The World Economic Forum’s Annual Meeting received a lot of attention this year. President Trump attended and spoke about his economic and trade policies. Global leaders met in sessions titled ‘Solving the Economic Generation Gap’ and ‘Fake News versus Real Politics.’ Everyone tried to avoid the mountains of snow that greeted us.
I serve as the Chair of World Economic Forum’s Global Civil Society Advisory Board. Over the last ten years in Davos, I’ve seen how these conversations go and what lessons are learned. It’s easy to ask, ‘What’s going to change?’ but there are always important takeaways. Here are three of mine from this year’s meeting.
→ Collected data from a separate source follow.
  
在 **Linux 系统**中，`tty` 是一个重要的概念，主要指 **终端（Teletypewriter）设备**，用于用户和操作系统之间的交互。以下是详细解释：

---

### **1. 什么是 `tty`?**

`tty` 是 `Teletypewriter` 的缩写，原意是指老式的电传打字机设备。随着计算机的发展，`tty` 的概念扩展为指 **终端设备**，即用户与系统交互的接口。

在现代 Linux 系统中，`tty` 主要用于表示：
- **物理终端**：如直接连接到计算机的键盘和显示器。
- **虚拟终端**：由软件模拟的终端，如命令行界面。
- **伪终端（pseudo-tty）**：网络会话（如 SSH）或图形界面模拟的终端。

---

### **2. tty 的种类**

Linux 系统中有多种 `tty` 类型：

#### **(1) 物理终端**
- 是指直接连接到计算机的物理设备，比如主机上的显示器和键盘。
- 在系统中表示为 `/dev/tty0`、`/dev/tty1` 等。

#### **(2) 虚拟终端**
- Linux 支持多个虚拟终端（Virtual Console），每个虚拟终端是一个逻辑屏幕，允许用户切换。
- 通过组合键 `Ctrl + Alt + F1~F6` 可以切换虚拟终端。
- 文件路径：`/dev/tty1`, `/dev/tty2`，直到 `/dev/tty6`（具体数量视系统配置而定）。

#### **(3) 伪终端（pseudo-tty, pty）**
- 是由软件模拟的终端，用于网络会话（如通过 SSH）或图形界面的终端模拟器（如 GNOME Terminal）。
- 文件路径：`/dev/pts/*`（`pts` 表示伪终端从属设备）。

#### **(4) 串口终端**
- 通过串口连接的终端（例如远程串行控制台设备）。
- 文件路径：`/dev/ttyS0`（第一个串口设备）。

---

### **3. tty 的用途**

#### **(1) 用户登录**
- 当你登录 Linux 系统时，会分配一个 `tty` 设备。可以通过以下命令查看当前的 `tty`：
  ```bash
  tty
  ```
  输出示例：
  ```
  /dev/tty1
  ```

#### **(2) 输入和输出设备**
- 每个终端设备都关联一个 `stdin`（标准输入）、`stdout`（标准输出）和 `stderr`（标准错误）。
First, everyone is focused on how digital technology and artificial intelligence will affect the economy, particularly jobs. I know the importance of having a good job – it ensures a steady stream of income and gives folks purpose. I made it clear in my sessions that as we move further into the digital age, people must come first. We must build from the bottom-up, strengthen our middle class and shape future training and education programs to prepare young people for the jobs of tomorrow.
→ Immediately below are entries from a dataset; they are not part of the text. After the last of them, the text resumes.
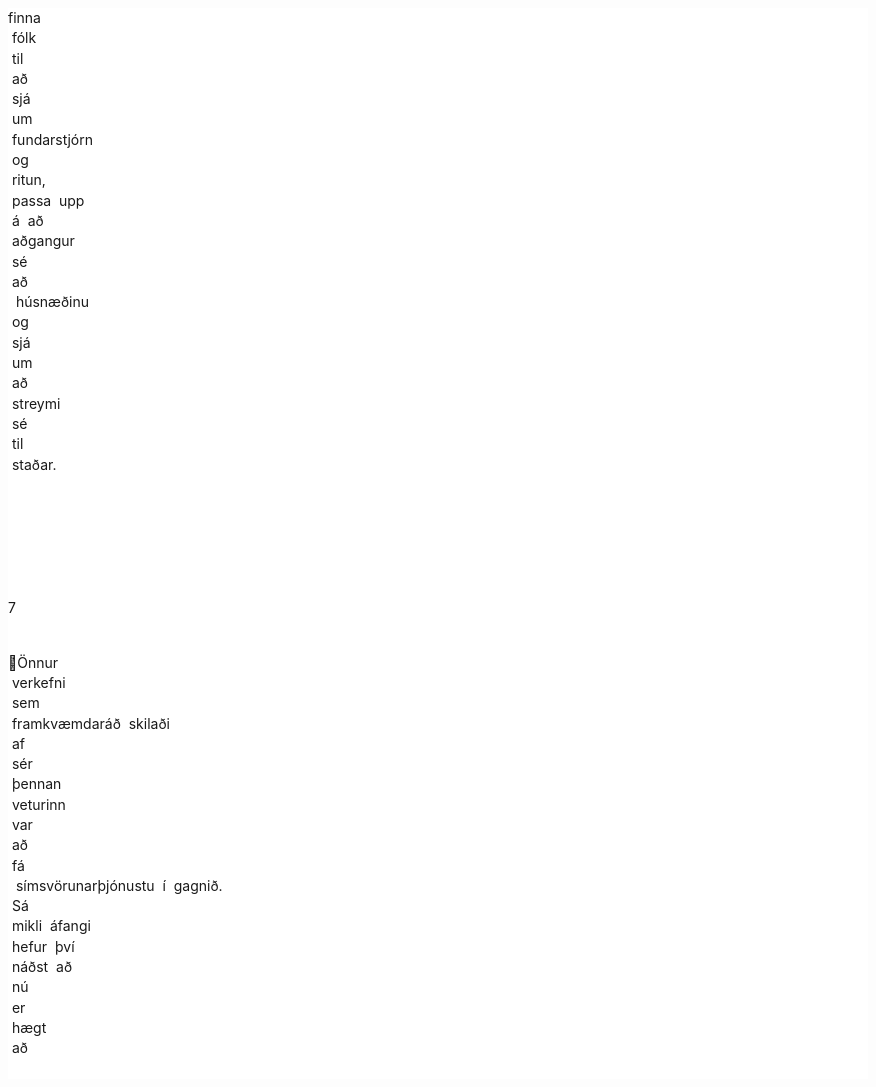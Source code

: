 finna	
  fólk	
  til	
  að	
  sjá	
  um	
  fundarstjórn	
  og	
  ritun,	
  passa	
  upp	
  á	
  að	
  aðgangur	
  sé	
  að	
  
húsnæðinu	
  og	
  sjá	
  um	
  að	
  streymi	
  sé	
  til	
  staðar.	
  	
  
	
  
	
  

7	
  

Önnur	
  verkefni	
  sem	
  framkvæmdaráð	
  skilaði	
  af	
  sér	
  þennan	
  veturinn	
  var	
  að	
  fá	
  
símsvörunarþjónustu	
  í	
  gagnið.	
  Sá	
  mikli	
  áfangi	
  hefur	
  því	
  náðst	
  að	
  nú	
  er	
  hægt	
  að	
  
Hear more from me on jobs and technology HERE.
Second, collaboration is key. Whether we’re trying to eradicate a global disease or build a new middle school, we need to work together. Trying to solve an issue on your own – whether you’re a government, company or non-profit – is difficult. You’ll face challenges amassing the needed resources, support and knowledge. Collectively, however, we can tackle big problems and do so with lasting results. I was glad to see more colleagues understand this and pledge to work together.
Third, global trust continues to fall. We’ve known for years that people are becoming more skeptical of institutions. It’s one reason we see more protests and movements, because people are demanding change and better opportunity. New information presented by the Edelman Trust Barometer showed that trust dropped from 2017 to 2018 across government, business, media and non-profits. However, nearly two-thirds of barometer respondents say they want CEOs to take the lead on policy change. That’s a big opportunity for business leaders to step forward and make a difference in communities.
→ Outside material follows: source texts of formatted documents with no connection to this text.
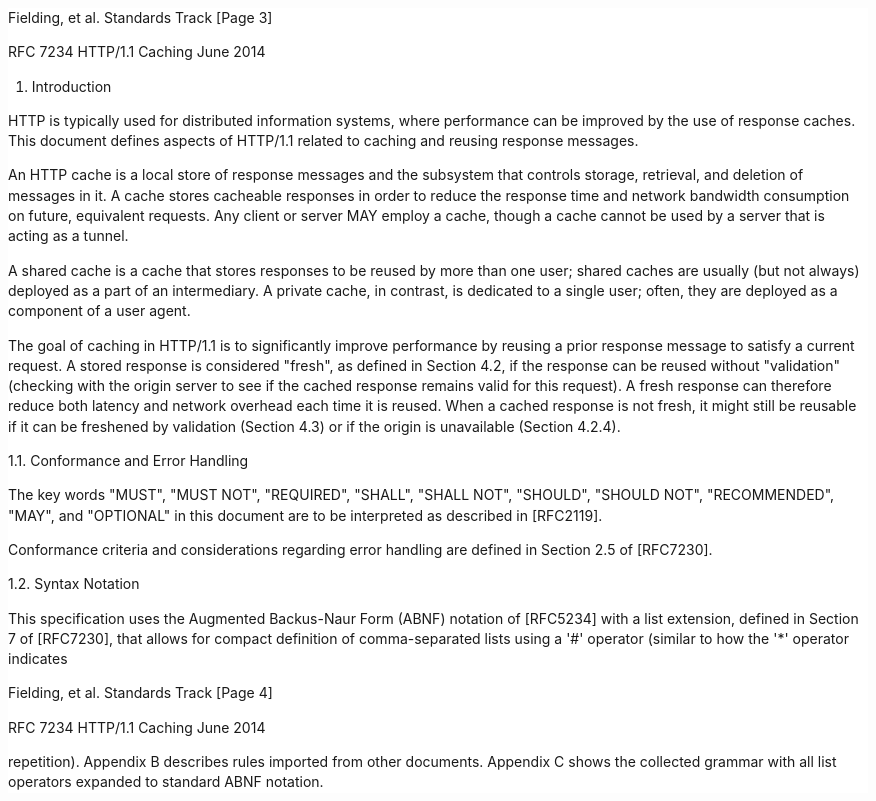 
Fielding, et al. Standards Track [Page 3]

RFC 7234 HTTP/1.1 Caching June 2014

1.  Introduction

HTTP is typically used for distributed information systems, where
performance can be improved by the use of response caches. This
document defines aspects of HTTP/1.1 related to caching and reusing
response messages.

An HTTP cache is a local store of response messages and the subsystem
that controls storage, retrieval, and deletion of messages in it. A
cache stores cacheable responses in order to reduce the response time
and network bandwidth consumption on future, equivalent requests.
Any client or server MAY employ a cache, though a cache cannot be
used by a server that is acting as a tunnel.

A shared cache is a cache that stores responses to be reused by more
than one user; shared caches are usually (but not always) deployed as
a part of an intermediary. A private cache, in contrast, is
dedicated to a single user; often, they are deployed as a component
of a user agent.

The goal of caching in HTTP/1.1 is to significantly improve
performance by reusing a prior response message to satisfy a current
request. A stored response is considered "fresh", as defined in
Section 4.2, if the response can be reused without "validation"
(checking with the origin server to see if the cached response
remains valid for this request). A fresh response can therefore
reduce both latency and network overhead each time it is reused.
When a cached response is not fresh, it might still be reusable if it
can be freshened by validation (Section 4.3) or if the origin is
unavailable (Section 4.2.4).

1.1. Conformance and Error Handling

The key words "MUST", "MUST NOT", "REQUIRED", "SHALL", "SHALL NOT",
"SHOULD", "SHOULD NOT", "RECOMMENDED", "MAY", and "OPTIONAL" in this
document are to be interpreted as described in [RFC2119].

Conformance criteria and considerations regarding error handling are
defined in Section 2.5 of [RFC7230].

1.2. Syntax Notation

This specification uses the Augmented Backus-Naur Form (ABNF)
notation of [RFC5234] with a list extension, defined in Section 7 of
[RFC7230], that allows for compact definition of comma-separated
lists using a '#' operator (similar to how the '\*' operator indicates

Fielding, et al. Standards Track [Page 4]

RFC 7234 HTTP/1.1 Caching June 2014

repetition). Appendix B describes rules imported from other
documents. Appendix C shows the collected grammar with all list
operators expanded to standard ABNF notation.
Each of these three takeaways align with United Way priorities. We are building partnerships in communities to skill and re-skill workers for the jobs of the future. We are working with global corporations and international organizations like the United Nations to develop cross-sector movements that give people goals to achieve. And we’re fighting for every person in every community. No one gets left behind.
The World Economic Forum is an important opportunity to hear great ideas and ensure United Way is helping to shape the conversation. New partnerships get launched and solidified in Switzerland. But that leaves a lot of work for all of us, from global leaders to town council members. We’re all needed, so let’s keep moving forward together.